### Problem statement
In the entries below, filter for the word "where" and copy every matching line.

### Collected data
------------------------------------

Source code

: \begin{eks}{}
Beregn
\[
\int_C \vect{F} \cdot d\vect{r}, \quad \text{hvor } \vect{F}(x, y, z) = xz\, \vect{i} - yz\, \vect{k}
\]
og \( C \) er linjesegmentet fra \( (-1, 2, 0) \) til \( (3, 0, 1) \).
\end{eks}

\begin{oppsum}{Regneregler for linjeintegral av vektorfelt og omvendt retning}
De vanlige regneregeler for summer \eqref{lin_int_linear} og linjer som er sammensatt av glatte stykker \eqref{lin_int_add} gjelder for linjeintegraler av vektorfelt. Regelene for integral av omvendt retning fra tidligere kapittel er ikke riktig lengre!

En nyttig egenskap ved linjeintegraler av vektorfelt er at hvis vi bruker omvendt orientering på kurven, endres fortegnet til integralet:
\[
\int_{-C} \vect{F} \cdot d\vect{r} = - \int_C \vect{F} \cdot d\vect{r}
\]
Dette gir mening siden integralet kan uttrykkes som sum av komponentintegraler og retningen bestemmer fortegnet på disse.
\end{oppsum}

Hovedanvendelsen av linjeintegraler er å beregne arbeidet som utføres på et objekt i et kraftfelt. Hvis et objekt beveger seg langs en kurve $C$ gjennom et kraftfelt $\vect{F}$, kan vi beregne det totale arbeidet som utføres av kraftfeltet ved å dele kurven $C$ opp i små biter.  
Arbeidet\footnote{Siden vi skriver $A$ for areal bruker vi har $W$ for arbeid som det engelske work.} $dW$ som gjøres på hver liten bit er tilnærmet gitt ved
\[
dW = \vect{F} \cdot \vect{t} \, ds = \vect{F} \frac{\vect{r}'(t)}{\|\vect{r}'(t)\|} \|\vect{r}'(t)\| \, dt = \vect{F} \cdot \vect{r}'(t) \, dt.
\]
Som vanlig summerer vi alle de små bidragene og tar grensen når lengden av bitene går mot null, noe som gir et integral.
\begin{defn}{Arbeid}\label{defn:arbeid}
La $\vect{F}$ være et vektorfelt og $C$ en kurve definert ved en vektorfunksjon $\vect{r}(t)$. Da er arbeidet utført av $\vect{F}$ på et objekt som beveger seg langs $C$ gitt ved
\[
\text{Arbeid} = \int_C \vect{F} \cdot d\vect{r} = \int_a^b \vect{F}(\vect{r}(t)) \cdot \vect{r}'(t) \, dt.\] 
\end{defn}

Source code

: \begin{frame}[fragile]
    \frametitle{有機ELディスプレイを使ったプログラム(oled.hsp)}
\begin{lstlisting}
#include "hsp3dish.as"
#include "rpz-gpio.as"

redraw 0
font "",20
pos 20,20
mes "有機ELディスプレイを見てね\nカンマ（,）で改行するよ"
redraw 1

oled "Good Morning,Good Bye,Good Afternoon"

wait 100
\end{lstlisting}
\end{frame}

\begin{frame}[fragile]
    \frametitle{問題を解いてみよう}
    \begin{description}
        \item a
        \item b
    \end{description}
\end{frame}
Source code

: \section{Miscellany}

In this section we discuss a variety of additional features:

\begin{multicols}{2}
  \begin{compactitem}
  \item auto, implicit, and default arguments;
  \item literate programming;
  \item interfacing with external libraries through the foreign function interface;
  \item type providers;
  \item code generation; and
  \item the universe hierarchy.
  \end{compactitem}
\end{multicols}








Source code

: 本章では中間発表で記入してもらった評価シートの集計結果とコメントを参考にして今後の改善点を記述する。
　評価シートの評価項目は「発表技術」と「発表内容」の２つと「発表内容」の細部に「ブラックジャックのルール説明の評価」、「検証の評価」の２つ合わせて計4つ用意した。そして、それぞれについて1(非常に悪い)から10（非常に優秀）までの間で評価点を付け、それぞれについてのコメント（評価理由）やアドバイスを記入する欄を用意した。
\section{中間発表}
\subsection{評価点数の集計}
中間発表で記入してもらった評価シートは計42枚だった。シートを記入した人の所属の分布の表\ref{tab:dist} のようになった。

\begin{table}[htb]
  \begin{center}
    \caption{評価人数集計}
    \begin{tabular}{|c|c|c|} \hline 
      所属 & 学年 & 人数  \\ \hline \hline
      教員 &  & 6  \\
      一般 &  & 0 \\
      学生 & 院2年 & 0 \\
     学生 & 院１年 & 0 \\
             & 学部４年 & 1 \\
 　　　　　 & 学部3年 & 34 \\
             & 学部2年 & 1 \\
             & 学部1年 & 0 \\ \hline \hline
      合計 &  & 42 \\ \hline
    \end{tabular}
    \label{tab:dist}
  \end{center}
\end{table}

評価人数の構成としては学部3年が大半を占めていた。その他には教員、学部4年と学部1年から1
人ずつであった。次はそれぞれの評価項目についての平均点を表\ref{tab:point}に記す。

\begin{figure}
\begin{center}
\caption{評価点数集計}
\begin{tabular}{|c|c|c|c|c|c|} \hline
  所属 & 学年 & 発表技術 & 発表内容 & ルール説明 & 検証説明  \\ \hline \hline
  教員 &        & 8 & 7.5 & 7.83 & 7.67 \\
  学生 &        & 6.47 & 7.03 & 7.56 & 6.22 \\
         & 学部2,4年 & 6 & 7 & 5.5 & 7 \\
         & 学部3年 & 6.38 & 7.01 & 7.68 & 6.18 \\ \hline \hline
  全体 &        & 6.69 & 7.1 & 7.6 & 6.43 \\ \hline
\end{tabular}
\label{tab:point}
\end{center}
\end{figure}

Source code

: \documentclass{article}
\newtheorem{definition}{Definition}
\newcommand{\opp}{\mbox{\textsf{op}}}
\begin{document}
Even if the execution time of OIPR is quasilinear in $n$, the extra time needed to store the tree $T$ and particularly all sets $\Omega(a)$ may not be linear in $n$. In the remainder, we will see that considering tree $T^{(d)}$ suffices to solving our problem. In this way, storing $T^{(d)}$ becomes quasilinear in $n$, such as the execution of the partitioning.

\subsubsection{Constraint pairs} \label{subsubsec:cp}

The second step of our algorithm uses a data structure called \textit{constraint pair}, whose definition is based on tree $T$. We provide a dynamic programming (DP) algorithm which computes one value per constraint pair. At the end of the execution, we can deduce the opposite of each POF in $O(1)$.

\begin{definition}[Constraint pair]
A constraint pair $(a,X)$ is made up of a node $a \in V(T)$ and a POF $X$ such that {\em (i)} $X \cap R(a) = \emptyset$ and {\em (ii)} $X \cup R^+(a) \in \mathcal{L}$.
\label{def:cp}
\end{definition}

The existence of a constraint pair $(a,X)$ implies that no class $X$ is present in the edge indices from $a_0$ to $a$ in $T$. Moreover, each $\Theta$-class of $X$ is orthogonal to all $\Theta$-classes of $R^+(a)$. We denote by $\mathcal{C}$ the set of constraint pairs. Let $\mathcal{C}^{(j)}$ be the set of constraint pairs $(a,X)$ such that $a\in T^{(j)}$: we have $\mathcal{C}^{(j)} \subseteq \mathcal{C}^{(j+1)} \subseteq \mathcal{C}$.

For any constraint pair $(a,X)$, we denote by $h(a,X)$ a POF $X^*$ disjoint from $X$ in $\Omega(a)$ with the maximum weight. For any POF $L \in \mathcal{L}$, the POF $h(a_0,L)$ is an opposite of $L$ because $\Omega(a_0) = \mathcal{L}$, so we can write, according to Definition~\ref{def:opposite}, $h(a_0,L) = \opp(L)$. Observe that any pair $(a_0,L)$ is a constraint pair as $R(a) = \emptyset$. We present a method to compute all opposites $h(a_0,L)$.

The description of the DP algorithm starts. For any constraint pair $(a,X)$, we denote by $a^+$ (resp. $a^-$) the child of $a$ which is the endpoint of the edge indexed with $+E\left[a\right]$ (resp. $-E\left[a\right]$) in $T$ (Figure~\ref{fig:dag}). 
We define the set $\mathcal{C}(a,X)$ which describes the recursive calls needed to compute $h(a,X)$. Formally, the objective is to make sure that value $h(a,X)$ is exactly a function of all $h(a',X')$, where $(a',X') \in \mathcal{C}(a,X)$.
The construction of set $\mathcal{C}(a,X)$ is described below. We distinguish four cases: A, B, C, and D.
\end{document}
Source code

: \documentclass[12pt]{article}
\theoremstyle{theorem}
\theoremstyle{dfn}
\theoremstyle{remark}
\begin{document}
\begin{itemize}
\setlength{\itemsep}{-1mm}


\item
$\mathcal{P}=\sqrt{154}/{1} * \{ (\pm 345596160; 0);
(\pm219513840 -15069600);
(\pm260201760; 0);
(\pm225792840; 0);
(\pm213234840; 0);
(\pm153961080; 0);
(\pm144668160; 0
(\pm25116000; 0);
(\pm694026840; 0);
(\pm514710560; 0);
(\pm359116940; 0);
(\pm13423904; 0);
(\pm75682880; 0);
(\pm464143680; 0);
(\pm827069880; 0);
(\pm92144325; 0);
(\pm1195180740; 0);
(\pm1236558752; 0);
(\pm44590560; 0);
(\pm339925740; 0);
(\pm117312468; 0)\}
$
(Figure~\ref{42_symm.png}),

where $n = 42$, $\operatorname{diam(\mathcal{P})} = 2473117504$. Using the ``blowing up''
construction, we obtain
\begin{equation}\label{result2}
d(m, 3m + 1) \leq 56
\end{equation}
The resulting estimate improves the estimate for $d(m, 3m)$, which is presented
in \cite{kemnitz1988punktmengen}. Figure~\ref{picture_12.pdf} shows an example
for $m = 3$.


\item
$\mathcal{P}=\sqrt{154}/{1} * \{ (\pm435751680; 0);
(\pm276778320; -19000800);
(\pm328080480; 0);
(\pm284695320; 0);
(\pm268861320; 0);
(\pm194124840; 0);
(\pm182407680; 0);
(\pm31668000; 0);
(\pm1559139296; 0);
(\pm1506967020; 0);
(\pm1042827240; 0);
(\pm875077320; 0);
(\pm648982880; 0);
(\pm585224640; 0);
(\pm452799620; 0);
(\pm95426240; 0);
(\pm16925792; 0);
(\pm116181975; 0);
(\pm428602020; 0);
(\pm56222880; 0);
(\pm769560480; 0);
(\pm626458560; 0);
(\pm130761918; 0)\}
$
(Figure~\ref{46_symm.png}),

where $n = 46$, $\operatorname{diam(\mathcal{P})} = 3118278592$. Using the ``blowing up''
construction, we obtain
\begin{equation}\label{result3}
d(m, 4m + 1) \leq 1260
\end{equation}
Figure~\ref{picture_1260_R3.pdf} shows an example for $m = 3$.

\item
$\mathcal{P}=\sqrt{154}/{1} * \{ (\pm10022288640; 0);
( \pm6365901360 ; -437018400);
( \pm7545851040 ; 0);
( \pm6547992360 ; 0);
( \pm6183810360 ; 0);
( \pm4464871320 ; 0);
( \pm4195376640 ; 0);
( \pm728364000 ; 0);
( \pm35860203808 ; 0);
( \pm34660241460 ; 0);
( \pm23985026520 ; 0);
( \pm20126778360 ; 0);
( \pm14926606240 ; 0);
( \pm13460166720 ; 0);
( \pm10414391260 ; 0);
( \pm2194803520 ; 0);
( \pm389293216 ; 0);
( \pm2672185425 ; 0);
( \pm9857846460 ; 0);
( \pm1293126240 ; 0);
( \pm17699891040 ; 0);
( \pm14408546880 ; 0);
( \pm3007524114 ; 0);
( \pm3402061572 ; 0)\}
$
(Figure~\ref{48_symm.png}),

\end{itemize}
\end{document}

------------------------------------

### Reply
We define the set $\mathcal{C}(a,X)$ which describes the recursive calls needed to compute $h(a,X)$. Formally, the objective is to make sure that value $h(a,X)$ is exactly a function of all $h(a',X')$, where $(a',X') \in \mathcal{C}(a,X)$.
where $n = 42$, $\operatorname{diam(\mathcal{P})} = 2473117504$. Using the ``blowing up''
where $n = 46$, $\operatorname{diam(\mathcal{P})} = 3118278592$. Using the ``blowing up''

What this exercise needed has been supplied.